Look for "Discord" in the records and copy every line that has it.

** RECORDS FOR THE EXERCISE follows **

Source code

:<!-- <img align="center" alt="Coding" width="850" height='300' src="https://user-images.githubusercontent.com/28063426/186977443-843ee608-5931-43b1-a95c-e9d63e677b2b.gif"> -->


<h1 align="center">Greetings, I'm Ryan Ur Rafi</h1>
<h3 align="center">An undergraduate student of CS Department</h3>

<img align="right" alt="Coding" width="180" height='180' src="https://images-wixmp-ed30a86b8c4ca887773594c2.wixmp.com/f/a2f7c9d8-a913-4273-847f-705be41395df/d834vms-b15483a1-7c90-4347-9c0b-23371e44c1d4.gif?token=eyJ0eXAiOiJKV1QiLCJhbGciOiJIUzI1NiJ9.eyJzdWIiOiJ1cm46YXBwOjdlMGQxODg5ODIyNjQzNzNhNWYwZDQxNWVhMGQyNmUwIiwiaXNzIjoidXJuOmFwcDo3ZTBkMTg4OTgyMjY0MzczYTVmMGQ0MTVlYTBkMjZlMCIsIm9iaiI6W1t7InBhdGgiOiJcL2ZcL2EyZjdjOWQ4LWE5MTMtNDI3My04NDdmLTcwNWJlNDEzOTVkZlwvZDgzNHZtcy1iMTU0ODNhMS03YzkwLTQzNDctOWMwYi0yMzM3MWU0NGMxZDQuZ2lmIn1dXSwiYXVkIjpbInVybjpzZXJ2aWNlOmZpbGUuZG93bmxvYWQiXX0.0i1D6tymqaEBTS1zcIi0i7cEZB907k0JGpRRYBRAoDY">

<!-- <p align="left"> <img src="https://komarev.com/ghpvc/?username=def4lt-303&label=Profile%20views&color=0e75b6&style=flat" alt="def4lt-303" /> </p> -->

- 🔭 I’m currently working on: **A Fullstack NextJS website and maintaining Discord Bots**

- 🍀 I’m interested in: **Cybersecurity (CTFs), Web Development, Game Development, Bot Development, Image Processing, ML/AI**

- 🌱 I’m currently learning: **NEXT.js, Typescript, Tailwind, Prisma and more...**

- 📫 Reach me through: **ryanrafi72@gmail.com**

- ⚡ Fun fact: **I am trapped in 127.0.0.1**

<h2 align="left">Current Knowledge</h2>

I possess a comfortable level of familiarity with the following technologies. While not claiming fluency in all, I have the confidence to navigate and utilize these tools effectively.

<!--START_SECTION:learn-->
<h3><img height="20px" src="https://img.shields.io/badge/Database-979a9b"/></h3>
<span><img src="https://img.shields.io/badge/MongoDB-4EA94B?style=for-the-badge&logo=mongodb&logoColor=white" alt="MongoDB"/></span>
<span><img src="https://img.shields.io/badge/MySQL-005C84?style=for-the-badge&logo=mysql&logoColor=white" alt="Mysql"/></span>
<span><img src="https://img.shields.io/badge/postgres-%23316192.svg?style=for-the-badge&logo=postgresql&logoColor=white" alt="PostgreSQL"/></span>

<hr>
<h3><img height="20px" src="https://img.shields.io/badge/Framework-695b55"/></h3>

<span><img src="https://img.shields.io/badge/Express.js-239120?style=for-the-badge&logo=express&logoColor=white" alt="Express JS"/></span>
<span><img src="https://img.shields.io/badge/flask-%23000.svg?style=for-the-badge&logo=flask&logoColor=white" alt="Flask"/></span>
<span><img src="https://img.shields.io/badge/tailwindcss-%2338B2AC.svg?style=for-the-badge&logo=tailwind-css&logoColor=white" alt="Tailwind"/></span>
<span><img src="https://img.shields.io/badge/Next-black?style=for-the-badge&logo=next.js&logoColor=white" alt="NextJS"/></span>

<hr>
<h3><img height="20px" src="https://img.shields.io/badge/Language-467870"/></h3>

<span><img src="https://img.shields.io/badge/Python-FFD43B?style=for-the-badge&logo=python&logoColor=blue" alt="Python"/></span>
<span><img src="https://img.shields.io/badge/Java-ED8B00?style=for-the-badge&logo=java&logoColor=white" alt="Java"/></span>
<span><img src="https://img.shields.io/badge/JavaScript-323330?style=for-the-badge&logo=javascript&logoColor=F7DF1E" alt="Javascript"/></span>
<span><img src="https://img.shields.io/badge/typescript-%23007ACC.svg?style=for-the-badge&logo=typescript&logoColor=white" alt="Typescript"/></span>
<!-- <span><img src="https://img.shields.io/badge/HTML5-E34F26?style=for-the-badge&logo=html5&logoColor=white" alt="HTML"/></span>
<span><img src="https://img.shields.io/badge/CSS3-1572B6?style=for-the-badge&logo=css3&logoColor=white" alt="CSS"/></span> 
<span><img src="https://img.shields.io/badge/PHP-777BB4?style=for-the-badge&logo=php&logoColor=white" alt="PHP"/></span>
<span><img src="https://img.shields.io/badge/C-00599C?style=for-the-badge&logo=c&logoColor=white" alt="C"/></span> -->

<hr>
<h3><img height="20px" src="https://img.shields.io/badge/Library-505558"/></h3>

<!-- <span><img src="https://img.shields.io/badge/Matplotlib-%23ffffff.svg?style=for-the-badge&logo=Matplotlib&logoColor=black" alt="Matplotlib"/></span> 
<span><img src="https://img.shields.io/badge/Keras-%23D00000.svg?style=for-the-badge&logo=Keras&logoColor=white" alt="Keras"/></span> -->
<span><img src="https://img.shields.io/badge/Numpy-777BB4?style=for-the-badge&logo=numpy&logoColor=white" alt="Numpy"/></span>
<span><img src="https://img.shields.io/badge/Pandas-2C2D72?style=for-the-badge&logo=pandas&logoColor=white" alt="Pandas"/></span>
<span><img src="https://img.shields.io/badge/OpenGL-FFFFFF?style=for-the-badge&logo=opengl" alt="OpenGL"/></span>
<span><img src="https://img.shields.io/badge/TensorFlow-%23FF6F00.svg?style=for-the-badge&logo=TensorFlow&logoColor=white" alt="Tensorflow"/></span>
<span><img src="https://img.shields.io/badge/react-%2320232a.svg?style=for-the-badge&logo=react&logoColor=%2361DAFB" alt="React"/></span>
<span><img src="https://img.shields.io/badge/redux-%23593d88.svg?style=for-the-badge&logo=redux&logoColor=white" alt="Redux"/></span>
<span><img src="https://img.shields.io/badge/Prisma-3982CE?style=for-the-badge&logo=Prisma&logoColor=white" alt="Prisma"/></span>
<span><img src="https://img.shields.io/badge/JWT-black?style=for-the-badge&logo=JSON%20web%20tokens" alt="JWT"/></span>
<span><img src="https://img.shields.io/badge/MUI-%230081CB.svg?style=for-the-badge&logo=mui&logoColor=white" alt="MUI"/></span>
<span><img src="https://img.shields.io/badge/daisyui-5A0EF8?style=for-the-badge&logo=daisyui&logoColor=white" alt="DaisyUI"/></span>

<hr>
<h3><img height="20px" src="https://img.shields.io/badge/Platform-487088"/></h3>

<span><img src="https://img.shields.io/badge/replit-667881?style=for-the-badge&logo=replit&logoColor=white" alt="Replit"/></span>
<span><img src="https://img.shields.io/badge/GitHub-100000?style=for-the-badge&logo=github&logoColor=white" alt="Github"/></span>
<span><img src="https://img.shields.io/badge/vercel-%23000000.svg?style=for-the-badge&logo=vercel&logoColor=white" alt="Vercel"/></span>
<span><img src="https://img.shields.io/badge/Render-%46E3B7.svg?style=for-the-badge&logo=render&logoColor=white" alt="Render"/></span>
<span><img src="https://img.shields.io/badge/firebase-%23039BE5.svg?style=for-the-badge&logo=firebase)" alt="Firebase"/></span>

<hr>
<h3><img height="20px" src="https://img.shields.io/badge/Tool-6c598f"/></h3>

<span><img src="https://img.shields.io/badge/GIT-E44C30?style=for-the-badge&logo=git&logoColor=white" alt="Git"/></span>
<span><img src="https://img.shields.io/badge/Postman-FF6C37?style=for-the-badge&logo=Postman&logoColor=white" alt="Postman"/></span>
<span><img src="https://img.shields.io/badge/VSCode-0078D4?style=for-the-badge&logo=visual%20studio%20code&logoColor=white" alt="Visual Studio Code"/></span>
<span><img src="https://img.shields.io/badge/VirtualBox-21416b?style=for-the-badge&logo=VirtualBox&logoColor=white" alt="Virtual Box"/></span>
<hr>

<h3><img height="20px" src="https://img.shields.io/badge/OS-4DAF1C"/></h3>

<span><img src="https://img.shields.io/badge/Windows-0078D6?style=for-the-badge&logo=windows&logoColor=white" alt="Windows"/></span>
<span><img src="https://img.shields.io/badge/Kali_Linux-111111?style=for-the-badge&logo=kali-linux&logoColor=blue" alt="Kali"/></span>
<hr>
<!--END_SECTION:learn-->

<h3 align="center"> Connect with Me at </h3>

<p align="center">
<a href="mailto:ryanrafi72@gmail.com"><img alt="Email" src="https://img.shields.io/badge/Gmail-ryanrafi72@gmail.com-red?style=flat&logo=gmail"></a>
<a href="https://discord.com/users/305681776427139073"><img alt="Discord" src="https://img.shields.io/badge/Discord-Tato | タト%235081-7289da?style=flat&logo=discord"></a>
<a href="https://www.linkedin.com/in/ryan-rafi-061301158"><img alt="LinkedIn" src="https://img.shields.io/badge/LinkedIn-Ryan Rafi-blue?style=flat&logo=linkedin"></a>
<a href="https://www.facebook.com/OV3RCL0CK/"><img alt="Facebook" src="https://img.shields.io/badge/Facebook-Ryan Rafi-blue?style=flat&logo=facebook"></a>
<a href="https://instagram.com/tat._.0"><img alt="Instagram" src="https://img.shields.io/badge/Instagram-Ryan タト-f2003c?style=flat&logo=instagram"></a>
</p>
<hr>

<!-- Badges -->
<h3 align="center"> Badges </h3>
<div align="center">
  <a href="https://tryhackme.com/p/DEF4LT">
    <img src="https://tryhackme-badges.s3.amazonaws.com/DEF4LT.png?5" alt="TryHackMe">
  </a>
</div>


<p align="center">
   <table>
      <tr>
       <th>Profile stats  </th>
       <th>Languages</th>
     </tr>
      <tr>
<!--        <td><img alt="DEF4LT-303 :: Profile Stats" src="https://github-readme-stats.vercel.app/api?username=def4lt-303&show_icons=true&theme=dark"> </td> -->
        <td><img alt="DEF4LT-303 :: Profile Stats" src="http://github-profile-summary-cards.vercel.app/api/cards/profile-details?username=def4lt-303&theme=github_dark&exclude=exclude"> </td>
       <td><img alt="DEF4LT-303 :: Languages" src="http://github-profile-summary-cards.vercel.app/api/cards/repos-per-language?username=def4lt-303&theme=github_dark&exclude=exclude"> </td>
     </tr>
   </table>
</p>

** End of RECORDS FOR THE EXERCISE **

§ **ANSWER**:
- 🔭 I’m currently working on: **A Fullstack NextJS website and maintaining Discord Bots**
<a href="https://discord.com/users/305681776427139073"><img alt="Discord" src="https://img.shields.io/badge/Discord-Tato | タト%235081-7289da?style=flat&logo=discord"></a>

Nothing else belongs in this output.